The owner of the stand talked with us for some time about
the current military situation there. As we peered across and saw two fairly large
Lebanese towns in the distance we listened as he told us about the daily gunfire he hears,
the military jets taking target practice regularly in the surrounding hills, and the
occasional rockets that flash overhead that are sent from Syria. The Israeli's
actually patrol the Lebanese side of the border and conduct exercises in Lebanon.
The Golan Heights are at the heart of the dispute in the peace talks with Syria.

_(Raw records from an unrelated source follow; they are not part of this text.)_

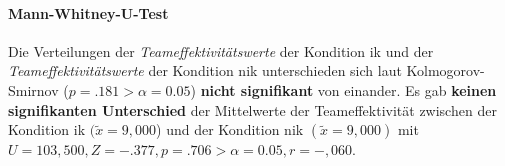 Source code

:\documentclass[a4paper,11pt]{article}%
\renewcommand{\\}{\vspace*{0.5\baselineskip} \newline}
\begin{document}

\paragraph{Mann-Whitney-U-Test}
Die Verteilungen der \textit{Teameffektivitätswerte} der Kondition \ac{ik} und der \textit{Teameffektivitätswerte} der Kondition \ac{nik} unterschieden sich laut Kolmogorov-Smirnov ($p = .181 > \alpha = 0.05$) \textbf{nicht signifikant} von einander. Es gab \textbf{keinen signifikanten Unterschied} der Mittelwerte der Teameffektivität zwischen der Kondition \ac{ik} $(\tilde x = 9,000$) und der Kondition \ac{nik} $(\tilde x = 9,000)$ mit $U = 103,500, Z = -.377, p = .706 > \alpha = 0.05, r = -,060$. \\
\end{document}
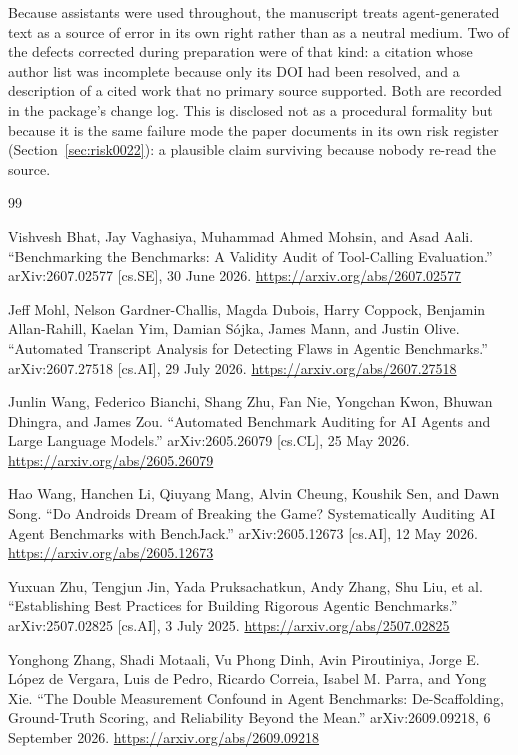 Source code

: \documentclass[11pt]{article}
\begin{document}
Because assistants were used throughout, the manuscript treats agent-generated
text as a source of error in its own right rather than as a neutral medium.
Two of the defects corrected during preparation were of that kind: a citation
whose author list was incomplete because only its DOI had been resolved, and a
description of a cited work that no primary source supported. Both are recorded
in the package's change log. This is disclosed not as a procedural formality
but because it is the same failure mode the paper documents in its own risk
register (Section~\ref{sec:risk0022}): a plausible claim surviving because
nobody re-read the source.

\begin{thebibliography}{99}

Vishvesh Bhat, Jay Vaghasiya, Muhammad Ahmed Mohsin, and Asad Aali.
``Benchmarking the Benchmarks: A Validity Audit of Tool-Calling Evaluation.''
arXiv:2607.02577 [cs.SE], 30 June 2026.
\url{https://arxiv.org/abs/2607.02577}

Jeff Mohl, Nelson Gardner-Challis, Magda Dubois, Harry Coppock,
Benjamin Allan-Rahill, Kaelan Yim, Damian S\'ojka, James Mann, and
Justin Olive.
``Automated Transcript Analysis for Detecting Flaws in Agentic Benchmarks.''
arXiv:2607.27518 [cs.AI], 29 July 2026.
\url{https://arxiv.org/abs/2607.27518}

Junlin Wang, Federico Bianchi, Shang Zhu, Fan Nie, Yongchan Kwon,
Bhuwan Dhingra, and James Zou.
``Automated Benchmark Auditing for AI Agents and Large Language Models.''
arXiv:2605.26079 [cs.CL], 25 May 2026.
\url{https://arxiv.org/abs/2605.26079}

Hao Wang, Hanchen Li, Qiuyang Mang, Alvin Cheung, Koushik Sen, and Dawn Song.
``Do Androids Dream of Breaking the Game? Systematically Auditing AI Agent
Benchmarks with BenchJack.''
arXiv:2605.12673 [cs.AI], 12 May 2026.
\url{https://arxiv.org/abs/2605.12673}

Yuxuan Zhu, Tengjun Jin, Yada Pruksachatkun, Andy Zhang, Shu Liu, et al.
``Establishing Best Practices for Building Rigorous Agentic Benchmarks.''
arXiv:2507.02825 [cs.AI], 3 July 2025.
\url{https://arxiv.org/abs/2507.02825}

Yonghong Zhang, Shadi Motaali, Vu Phong Dinh, Avin Piroutiniya,
Jorge E. L\'opez de Vergara, Luis de Pedro, Ricardo Correia,
Isabel M. Parra, and Yong Xie.
``The Double Measurement Confound in Agent Benchmarks: De-Scaffolding,
Ground-Truth Scoring, and Reliability Beyond the Mean.''
arXiv:2609.09218, 6 September 2026.
\url{https://arxiv.org/abs/2609.09218}


\end{thebibliography}
\end{document}
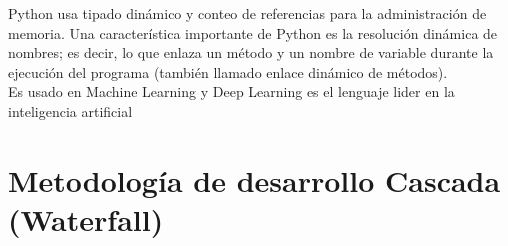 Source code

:Python usa tipado dinámico y conteo de referencias para la administración de memoria. Una característica importante de Python es la resolución dinámica de nombres; es decir, lo que enlaza un método y un nombre de variable durante la ejecución del programa (también llamado enlace dinámico de métodos).\\

Es usado en Machine Learning y Deep Learning es el lenguaje lider en la inteligencia artificial

\section{Metodología de desarrollo Cascada (Waterfall)} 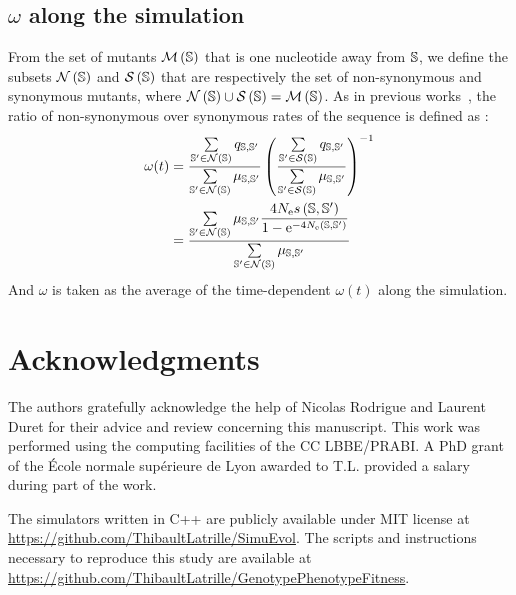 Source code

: \subsection{\texorpdfstring{$\omega$}{ω} along the simulation}
From the set of mutants $\mathcal{M}\left(\mathbb{S}\right)$ that is one nucleotide away from $\mathbb{S}$, we define the subsets $\mathcal{N}\left(\mathbb{S}\right)$ and $\mathcal{S}\left(\mathbb{S}\right)$ that are respectively the set of non-synonymous and synonymous mutants, where $\mathcal{N}\left(\mathbb{S}\right) \cup \mathcal{S}\left(\mathbb{S}\right) = \mathcal{M}\left(\mathbb{S}\right)$.
As in previous works~\citep{Spielman2015, DosReis2015, Jones2016}, the ratio of non-synonymous over \gls{synonymous} rates of the sequence is defined as :
\begin{align}
\omega(t) &= \dfrac{\sum\limits_{\mathbb{S}' \in \mathcal{N}\left(\mathbb{S}\right)} q_{\mathbb{S}, \mathbb{S}'}}{\sum\limits_{\mathbb{S}' \in \mathcal{N}\left(\mathbb{S}\right)} \mu_{\mathbb{S}, \mathbb{S}'}} \left( \dfrac{\sum\limits_{\mathbb{S}' \in \mathcal{S}\left(\mathbb{S}\right)} q_{\mathbb{S}, \mathbb{S}'}}{\sum\limits_{\mathbb{S}' \in \mathcal{S}\left(\mathbb{S}\right)} \mu_{\mathbb{S}, \mathbb{S}'}} \right)^{-1}\\
&= \dfrac{\sum\limits_{\mathbb{S}' \in \mathcal{N}\left(\mathbb{S}\right)} \mu_{\mathbb{S}, \mathbb{S}'} \dfrac{4 N_{\mathrm{e}} s \left( \mathbb{S},\mathbb{S}'\right)}{{1 - \mathrm{e}^{-4 N_{\mathrm{e}} \left( \mathbb{S},\mathbb{S}'\right)} }}}{\sum\limits_{\mathbb{S}' \in \mathcal{N}\left(\mathbb{S}\right)} \mu_{\mathbb{S}, \mathbb{S}'}}
\end{align}
And $\omega$ is taken as the average of the time-dependent $\omega(t)$ along the simulation.

\section{Acknowledgments}

The authors gratefully acknowledge the help of Nicolas Rodrigue and Laurent Duret for their advice and review concerning this manuscript.
This work was performed using the computing facilities of the CC LBBE/PRABI.
A PhD grant of the École normale supérieure de Lyon awarded to T.L. provided a salary during part of the work.

The simulators written in C++ are publicly available under MIT license at \url{https://github.com/ThibaultLatrille/SimuEvol}.
The scripts and instructions necessary to reproduce this study are available at \url{https://github.com/ThibaultLatrille/GenotypePhenotypeFitness}.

This is also the area where many terrorists have entered Israel and attacked and killed
many people. So the Israeli's are extra sensitive and alert to what goes on
here. In spite of all this military tension, life goes on at a normal pace for the
people who live in the many kibbutz and cities that exist less than a kilometer from the
From here we drove west to the ocean and stopped at a place
at the Israeli/Lebanon border where there are natural underwater caves that are accessible
from the cliffs there. We took a cable car down and ventured in. The color of
the water was a beautiful turquoise blue and crystal clear. It almost looked
inviting enough to plunge in! Next we drove south through Haifa and to a small
Dravidian village. We stopped for some wonderful Shwarma, pita and hummus for lunch,
and walked through many of the little shops. After lunch we drove directly
south again until we reached home that evening.
The next day was Wednesday, December 8th, and the time had
come to finally say goodbye to our wonderful cousins and to Israel. We will have
fond memories because of the renewed ties to family here and the special places we
visited. We've enjoyed our 6.5 months traveling through Europe, and we're excited
for what lays ahead in India and SE Asia.